Input data ::
>>>>>

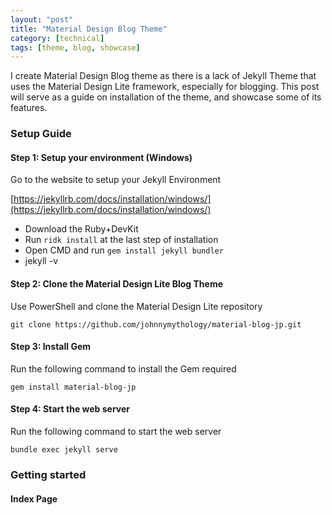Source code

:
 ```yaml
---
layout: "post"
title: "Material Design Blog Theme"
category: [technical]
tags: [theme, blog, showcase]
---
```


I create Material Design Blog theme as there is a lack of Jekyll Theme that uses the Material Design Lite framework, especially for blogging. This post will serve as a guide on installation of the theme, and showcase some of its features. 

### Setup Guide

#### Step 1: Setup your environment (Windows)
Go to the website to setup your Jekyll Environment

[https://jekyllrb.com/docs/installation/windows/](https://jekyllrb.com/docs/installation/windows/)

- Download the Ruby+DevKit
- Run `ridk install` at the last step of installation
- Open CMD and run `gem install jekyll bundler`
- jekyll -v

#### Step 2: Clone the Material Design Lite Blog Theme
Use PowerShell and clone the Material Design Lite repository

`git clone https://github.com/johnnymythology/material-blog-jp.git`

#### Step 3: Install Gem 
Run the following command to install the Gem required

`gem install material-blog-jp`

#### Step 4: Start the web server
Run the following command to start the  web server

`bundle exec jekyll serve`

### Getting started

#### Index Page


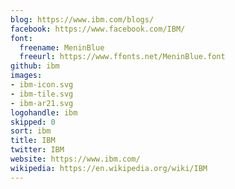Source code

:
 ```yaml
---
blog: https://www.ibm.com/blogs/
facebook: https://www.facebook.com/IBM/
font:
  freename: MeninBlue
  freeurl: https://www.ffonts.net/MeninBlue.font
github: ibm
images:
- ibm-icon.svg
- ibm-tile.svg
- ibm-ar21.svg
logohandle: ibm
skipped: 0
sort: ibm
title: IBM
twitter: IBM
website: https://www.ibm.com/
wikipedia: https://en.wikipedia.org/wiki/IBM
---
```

<<<<<
>>>>>

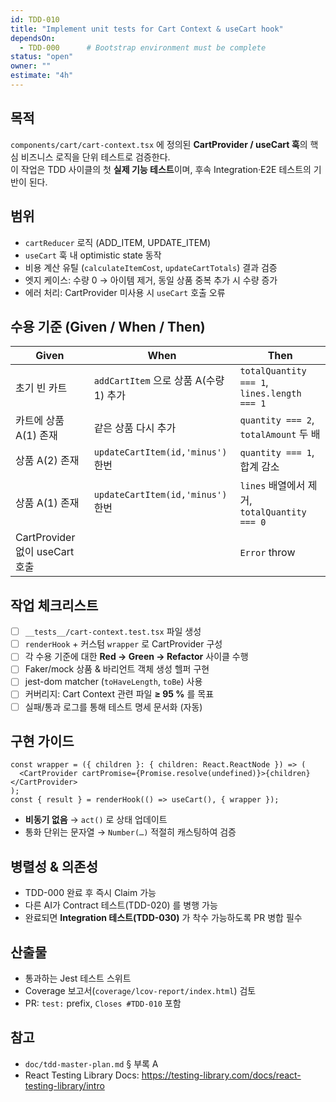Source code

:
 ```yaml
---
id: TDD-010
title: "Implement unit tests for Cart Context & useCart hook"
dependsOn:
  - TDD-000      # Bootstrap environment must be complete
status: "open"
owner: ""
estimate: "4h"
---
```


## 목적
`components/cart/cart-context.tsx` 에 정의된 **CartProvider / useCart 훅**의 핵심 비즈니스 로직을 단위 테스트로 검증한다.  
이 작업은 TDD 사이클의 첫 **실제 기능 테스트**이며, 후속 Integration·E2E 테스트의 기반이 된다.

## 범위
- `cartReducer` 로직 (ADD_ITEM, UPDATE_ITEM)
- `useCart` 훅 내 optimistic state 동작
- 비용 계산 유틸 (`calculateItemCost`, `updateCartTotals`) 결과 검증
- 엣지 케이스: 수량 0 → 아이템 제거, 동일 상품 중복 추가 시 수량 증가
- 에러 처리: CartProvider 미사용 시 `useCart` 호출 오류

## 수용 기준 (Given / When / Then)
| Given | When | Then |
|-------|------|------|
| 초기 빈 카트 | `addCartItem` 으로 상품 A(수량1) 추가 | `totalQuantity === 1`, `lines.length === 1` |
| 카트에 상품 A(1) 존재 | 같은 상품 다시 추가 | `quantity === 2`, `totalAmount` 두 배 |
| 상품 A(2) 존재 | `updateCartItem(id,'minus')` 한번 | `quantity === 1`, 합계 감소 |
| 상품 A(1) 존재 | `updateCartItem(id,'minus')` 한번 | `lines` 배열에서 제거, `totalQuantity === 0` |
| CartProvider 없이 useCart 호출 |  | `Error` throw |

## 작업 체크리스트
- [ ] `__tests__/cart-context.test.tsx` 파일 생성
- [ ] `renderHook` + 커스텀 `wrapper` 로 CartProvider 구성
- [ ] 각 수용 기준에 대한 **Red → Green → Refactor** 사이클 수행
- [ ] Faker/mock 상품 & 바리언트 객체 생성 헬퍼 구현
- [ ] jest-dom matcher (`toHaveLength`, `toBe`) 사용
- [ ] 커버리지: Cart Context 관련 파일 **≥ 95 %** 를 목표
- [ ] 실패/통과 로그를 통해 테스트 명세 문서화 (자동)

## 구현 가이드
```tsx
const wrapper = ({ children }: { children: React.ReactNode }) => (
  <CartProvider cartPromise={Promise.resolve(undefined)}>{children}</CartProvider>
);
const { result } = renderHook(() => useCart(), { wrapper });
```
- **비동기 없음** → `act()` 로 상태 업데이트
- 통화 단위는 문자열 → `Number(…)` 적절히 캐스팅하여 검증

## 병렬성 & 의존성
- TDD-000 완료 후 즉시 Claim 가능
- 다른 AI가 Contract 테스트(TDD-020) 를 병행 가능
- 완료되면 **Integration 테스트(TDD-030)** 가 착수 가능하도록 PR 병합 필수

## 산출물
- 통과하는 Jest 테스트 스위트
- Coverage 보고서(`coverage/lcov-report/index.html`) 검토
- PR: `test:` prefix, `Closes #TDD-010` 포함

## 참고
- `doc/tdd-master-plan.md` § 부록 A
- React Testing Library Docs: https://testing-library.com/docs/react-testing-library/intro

<<<<<

Scan the records above for the lines holding "- [ ] Faker/mock 상품 & 바리언트 객체 생성 헬퍼 구현" and "- 통과하는 Jest 테스트 스위트". Transcribe those two and every line between them word for word, and no others.

- [ ] Faker/mock 상품 & 바리언트 객체 생성 헬퍼 구현
- [ ] jest-dom matcher (`toHaveLength`, `toBe`) 사용
- [ ] 커버리지: Cart Context 관련 파일 **≥ 95 %** 를 목표
- [ ] 실패/통과 로그를 통해 테스트 명세 문서화 (자동)

## 구현 가이드
```tsx
const wrapper = ({ children }: { children: React.ReactNode }) => (
  <CartProvider cartPromise={Promise.resolve(undefined)}>{children}</CartProvider>
);
const { result } = renderHook(() => useCart(), { wrapper });
```
- **비동기 없음** → `act()` 로 상태 업데이트
- 통화 단위는 문자열 → `Number(…)` 적절히 캐스팅하여 검증

## 병렬성 & 의존성
- TDD-000 완료 후 즉시 Claim 가능
- 다른 AI가 Contract 테스트(TDD-020) 를 병행 가능
- 완료되면 **Integration 테스트(TDD-030)** 가 착수 가능하도록 PR 병합 필수

## 산출물
- 통과하는 Jest 테스트 스위트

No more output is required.